What to do — To complete the exercise, repeat every record exactly as it stands.

Records drawn from a dataset —

---------------

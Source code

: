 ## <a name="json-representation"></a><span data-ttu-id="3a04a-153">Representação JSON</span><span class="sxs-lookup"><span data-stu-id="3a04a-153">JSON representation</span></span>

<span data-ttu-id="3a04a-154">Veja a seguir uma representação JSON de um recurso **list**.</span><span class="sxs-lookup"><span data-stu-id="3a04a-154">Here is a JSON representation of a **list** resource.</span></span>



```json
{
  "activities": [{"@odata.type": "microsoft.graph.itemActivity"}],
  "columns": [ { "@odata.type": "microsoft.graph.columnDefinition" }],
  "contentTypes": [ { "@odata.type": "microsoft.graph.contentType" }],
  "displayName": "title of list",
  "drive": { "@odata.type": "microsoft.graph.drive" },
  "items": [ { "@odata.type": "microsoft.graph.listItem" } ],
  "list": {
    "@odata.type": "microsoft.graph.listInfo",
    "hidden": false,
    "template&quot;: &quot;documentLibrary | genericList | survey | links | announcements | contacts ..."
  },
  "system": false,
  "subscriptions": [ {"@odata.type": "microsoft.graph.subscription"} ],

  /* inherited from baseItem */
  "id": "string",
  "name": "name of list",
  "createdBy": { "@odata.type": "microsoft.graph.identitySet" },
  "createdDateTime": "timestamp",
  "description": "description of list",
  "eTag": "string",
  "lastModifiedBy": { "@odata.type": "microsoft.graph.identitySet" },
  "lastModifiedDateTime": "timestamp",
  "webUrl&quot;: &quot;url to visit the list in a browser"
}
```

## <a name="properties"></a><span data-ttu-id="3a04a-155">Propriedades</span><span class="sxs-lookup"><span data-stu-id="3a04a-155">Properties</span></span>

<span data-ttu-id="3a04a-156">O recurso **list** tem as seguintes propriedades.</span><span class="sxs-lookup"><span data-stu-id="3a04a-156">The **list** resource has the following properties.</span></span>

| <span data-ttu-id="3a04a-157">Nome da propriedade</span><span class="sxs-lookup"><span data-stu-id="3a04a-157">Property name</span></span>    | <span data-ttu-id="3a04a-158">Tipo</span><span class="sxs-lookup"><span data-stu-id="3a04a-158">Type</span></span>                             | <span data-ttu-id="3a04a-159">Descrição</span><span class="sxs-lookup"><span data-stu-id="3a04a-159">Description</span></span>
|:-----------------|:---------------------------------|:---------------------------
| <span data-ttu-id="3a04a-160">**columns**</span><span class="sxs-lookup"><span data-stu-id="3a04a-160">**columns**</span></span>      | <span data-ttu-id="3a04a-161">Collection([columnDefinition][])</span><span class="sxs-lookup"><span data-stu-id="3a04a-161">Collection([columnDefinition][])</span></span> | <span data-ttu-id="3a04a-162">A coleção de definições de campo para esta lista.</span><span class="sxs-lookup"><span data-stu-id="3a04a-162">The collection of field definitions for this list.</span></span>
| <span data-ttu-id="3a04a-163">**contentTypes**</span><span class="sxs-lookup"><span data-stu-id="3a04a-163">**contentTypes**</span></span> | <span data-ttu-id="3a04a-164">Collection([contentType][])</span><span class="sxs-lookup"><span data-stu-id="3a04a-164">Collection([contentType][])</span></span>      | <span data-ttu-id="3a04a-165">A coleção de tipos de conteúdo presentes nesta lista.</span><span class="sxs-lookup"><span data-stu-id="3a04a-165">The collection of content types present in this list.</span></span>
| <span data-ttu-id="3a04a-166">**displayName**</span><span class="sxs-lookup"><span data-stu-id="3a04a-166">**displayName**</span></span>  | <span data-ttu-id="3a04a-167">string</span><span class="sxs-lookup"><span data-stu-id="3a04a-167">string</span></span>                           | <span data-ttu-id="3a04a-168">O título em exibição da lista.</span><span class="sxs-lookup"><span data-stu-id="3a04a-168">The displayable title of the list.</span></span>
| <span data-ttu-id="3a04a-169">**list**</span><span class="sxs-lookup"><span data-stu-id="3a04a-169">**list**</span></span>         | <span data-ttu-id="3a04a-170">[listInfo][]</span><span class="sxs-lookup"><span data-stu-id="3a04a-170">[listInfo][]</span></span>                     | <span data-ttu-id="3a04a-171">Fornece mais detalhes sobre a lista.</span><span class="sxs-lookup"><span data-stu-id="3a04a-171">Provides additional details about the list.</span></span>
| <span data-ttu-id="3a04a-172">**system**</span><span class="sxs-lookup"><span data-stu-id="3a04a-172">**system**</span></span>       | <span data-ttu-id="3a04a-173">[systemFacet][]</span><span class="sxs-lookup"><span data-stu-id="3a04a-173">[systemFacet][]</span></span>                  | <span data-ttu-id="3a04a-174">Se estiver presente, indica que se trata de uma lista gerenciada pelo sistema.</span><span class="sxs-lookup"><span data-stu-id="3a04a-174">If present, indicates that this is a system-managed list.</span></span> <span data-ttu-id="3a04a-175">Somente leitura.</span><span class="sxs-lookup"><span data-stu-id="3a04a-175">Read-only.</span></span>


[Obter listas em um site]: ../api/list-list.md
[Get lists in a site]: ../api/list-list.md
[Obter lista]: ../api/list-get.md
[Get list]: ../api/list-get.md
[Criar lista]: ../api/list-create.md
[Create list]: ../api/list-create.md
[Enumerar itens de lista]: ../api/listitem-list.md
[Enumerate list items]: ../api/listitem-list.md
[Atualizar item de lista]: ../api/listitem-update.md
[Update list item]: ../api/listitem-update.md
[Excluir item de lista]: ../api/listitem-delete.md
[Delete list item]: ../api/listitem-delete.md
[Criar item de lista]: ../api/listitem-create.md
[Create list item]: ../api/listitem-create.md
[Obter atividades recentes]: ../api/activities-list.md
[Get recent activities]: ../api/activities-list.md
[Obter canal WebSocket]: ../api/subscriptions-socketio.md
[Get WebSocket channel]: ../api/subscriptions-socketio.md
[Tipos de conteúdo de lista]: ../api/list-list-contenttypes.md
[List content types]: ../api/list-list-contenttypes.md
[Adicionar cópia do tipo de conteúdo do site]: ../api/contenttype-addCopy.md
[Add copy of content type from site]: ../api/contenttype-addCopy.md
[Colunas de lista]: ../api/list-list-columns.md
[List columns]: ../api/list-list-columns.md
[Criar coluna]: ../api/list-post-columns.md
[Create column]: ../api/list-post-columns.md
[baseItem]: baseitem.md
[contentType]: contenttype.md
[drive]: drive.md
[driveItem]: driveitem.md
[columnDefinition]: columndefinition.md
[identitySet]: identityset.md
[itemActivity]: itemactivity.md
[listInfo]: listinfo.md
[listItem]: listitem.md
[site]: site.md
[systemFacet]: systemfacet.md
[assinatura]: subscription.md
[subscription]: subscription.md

---------------

Answer section —
Source code

: ## <a name="json-representation"></a><span data-ttu-id="3a04a-153">Representação JSON</span><span class="sxs-lookup"><span data-stu-id="3a04a-153">JSON representation</span></span>

<span data-ttu-id="3a04a-154">Veja a seguir uma representação JSON de um recurso **list**.</span><span class="sxs-lookup"><span data-stu-id="3a04a-154">Here is a JSON representation of a **list** resource.</span></span>



```json
{
  "activities": [{"@odata.type": "microsoft.graph.itemActivity"}],
  "columns": [ { "@odata.type": "microsoft.graph.columnDefinition" }],
  "contentTypes": [ { "@odata.type": "microsoft.graph.contentType" }],
  "displayName": "title of list",
  "drive": { "@odata.type": "microsoft.graph.drive" },
  "items": [ { "@odata.type": "microsoft.graph.listItem" } ],
  "list": {
    "@odata.type": "microsoft.graph.listInfo",
    "hidden": false,
    "template&quot;: &quot;documentLibrary | genericList | survey | links | announcements | contacts ..."
  },
  "system": false,
  "subscriptions": [ {"@odata.type": "microsoft.graph.subscription"} ],

  /* inherited from baseItem */
  "id": "string",
  "name": "name of list",
  "createdBy": { "@odata.type": "microsoft.graph.identitySet" },
  "createdDateTime": "timestamp",
  "description": "description of list",
  "eTag": "string",
  "lastModifiedBy": { "@odata.type": "microsoft.graph.identitySet" },
  "lastModifiedDateTime": "timestamp",
  "webUrl&quot;: &quot;url to visit the list in a browser"
}
```

## <a name="properties"></a><span data-ttu-id="3a04a-155">Propriedades</span><span class="sxs-lookup"><span data-stu-id="3a04a-155">Properties</span></span>

<span data-ttu-id="3a04a-156">O recurso **list** tem as seguintes propriedades.</span><span class="sxs-lookup"><span data-stu-id="3a04a-156">The **list** resource has the following properties.</span></span>

| <span data-ttu-id="3a04a-157">Nome da propriedade</span><span class="sxs-lookup"><span data-stu-id="3a04a-157">Property name</span></span>    | <span data-ttu-id="3a04a-158">Tipo</span><span class="sxs-lookup"><span data-stu-id="3a04a-158">Type</span></span>                             | <span data-ttu-id="3a04a-159">Descrição</span><span class="sxs-lookup"><span data-stu-id="3a04a-159">Description</span></span>
|:-----------------|:---------------------------------|:---------------------------
| <span data-ttu-id="3a04a-160">**columns**</span><span class="sxs-lookup"><span data-stu-id="3a04a-160">**columns**</span></span>      | <span data-ttu-id="3a04a-161">Collection([columnDefinition][])</span><span class="sxs-lookup"><span data-stu-id="3a04a-161">Collection([columnDefinition][])</span></span> | <span data-ttu-id="3a04a-162">A coleção de definições de campo para esta lista.</span><span class="sxs-lookup"><span data-stu-id="3a04a-162">The collection of field definitions for this list.</span></span>
| <span data-ttu-id="3a04a-163">**contentTypes**</span><span class="sxs-lookup"><span data-stu-id="3a04a-163">**contentTypes**</span></span> | <span data-ttu-id="3a04a-164">Collection([contentType][])</span><span class="sxs-lookup"><span data-stu-id="3a04a-164">Collection([contentType][])</span></span>      | <span data-ttu-id="3a04a-165">A coleção de tipos de conteúdo presentes nesta lista.</span><span class="sxs-lookup"><span data-stu-id="3a04a-165">The collection of content types present in this list.</span></span>
| <span data-ttu-id="3a04a-166">**displayName**</span><span class="sxs-lookup"><span data-stu-id="3a04a-166">**displayName**</span></span>  | <span data-ttu-id="3a04a-167">string</span><span class="sxs-lookup"><span data-stu-id="3a04a-167">string</span></span>                           | <span data-ttu-id="3a04a-168">O título em exibição da lista.</span><span class="sxs-lookup"><span data-stu-id="3a04a-168">The displayable title of the list.</span></span>
| <span data-ttu-id="3a04a-169">**list**</span><span class="sxs-lookup"><span data-stu-id="3a04a-169">**list**</span></span>         | <span data-ttu-id="3a04a-170">[listInfo][]</span><span class="sxs-lookup"><span data-stu-id="3a04a-170">[listInfo][]</span></span>                     | <span data-ttu-id="3a04a-171">Fornece mais detalhes sobre a lista.</span><span class="sxs-lookup"><span data-stu-id="3a04a-171">Provides additional details about the list.</span></span>
| <span data-ttu-id="3a04a-172">**system**</span><span class="sxs-lookup"><span data-stu-id="3a04a-172">**system**</span></span>       | <span data-ttu-id="3a04a-173">[systemFacet][]</span><span class="sxs-lookup"><span data-stu-id="3a04a-173">[systemFacet][]</span></span>                  | <span data-ttu-id="3a04a-174">Se estiver presente, indica que se trata de uma lista gerenciada pelo sistema.</span><span class="sxs-lookup"><span data-stu-id="3a04a-174">If present, indicates that this is a system-managed list.</span></span> <span data-ttu-id="3a04a-175">Somente leitura.</span><span class="sxs-lookup"><span data-stu-id="3a04a-175">Read-only.</span></span>


[Obter listas em um site]: ../api/list-list.md
[Get lists in a site]: ../api/list-list.md
[Obter lista]: ../api/list-get.md
[Get list]: ../api/list-get.md
[Criar lista]: ../api/list-create.md
[Create list]: ../api/list-create.md
[Enumerar itens de lista]: ../api/listitem-list.md
[Enumerate list items]: ../api/listitem-list.md
[Atualizar item de lista]: ../api/listitem-update.md
[Update list item]: ../api/listitem-update.md
[Excluir item de lista]: ../api/listitem-delete.md
[Delete list item]: ../api/listitem-delete.md
[Criar item de lista]: ../api/listitem-create.md
[Create list item]: ../api/listitem-create.md
[Obter atividades recentes]: ../api/activities-list.md
[Get recent activities]: ../api/activities-list.md
[Obter canal WebSocket]: ../api/subscriptions-socketio.md
[Get WebSocket channel]: ../api/subscriptions-socketio.md
[Tipos de conteúdo de lista]: ../api/list-list-contenttypes.md
[List content types]: ../api/list-list-contenttypes.md
[Adicionar cópia do tipo de conteúdo do site]: ../api/contenttype-addCopy.md
[Add copy of content type from site]: ../api/contenttype-addCopy.md
[Colunas de lista]: ../api/list-list-columns.md
[List columns]: ../api/list-list-columns.md
[Criar coluna]: ../api/list-post-columns.md
[Create column]: ../api/list-post-columns.md
[baseItem]: baseitem.md
[contentType]: contenttype.md
[drive]: drive.md
[driveItem]: driveitem.md
[columnDefinition]: columndefinition.md
[identitySet]: identityset.md
[itemActivity]: itemactivity.md
[listInfo]: listinfo.md
[listItem]: listitem.md
[site]: site.md
[systemFacet]: systemfacet.md
[assinatura]: subscription.md
[subscription]: subscription.md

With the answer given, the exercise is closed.